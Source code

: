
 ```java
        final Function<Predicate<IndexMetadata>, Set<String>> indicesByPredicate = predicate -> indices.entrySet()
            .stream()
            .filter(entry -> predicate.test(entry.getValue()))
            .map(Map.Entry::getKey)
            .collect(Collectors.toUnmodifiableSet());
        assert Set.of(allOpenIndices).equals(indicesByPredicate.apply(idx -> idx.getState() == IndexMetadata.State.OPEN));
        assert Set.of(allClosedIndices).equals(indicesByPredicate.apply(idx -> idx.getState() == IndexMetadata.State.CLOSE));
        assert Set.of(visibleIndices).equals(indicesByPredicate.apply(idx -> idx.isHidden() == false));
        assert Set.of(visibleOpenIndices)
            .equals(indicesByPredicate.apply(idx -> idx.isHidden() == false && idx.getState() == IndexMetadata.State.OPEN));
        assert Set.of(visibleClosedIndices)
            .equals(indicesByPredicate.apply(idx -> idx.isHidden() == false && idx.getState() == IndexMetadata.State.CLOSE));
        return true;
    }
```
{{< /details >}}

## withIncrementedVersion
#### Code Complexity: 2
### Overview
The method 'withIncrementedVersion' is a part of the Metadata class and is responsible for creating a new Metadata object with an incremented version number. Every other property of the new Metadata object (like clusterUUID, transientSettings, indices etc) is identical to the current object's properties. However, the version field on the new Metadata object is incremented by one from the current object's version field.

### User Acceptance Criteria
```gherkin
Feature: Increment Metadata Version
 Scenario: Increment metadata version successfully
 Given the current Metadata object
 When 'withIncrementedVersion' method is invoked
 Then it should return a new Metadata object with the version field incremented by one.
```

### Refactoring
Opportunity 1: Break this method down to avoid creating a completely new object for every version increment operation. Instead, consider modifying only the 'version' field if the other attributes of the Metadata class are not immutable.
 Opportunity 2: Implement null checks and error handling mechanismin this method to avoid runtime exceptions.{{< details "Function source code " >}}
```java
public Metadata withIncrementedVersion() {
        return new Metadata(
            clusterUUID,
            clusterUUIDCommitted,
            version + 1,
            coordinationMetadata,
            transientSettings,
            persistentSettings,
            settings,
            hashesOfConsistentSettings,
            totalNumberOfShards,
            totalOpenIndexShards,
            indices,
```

──────────────────────────────

* Directions for this task *
Search the listing above for "avoid" and copy every line that has it.

* Reply to the task *
Opportunity 1: Break this method down to avoid creating a completely new object for every version increment operation. Instead, consider modifying only the 'version' field if the other attributes of the Metadata class are not immutable.
 Opportunity 2: Implement null checks and error handling mechanismin this method to avoid runtime exceptions.{{< details "Function source code " >}}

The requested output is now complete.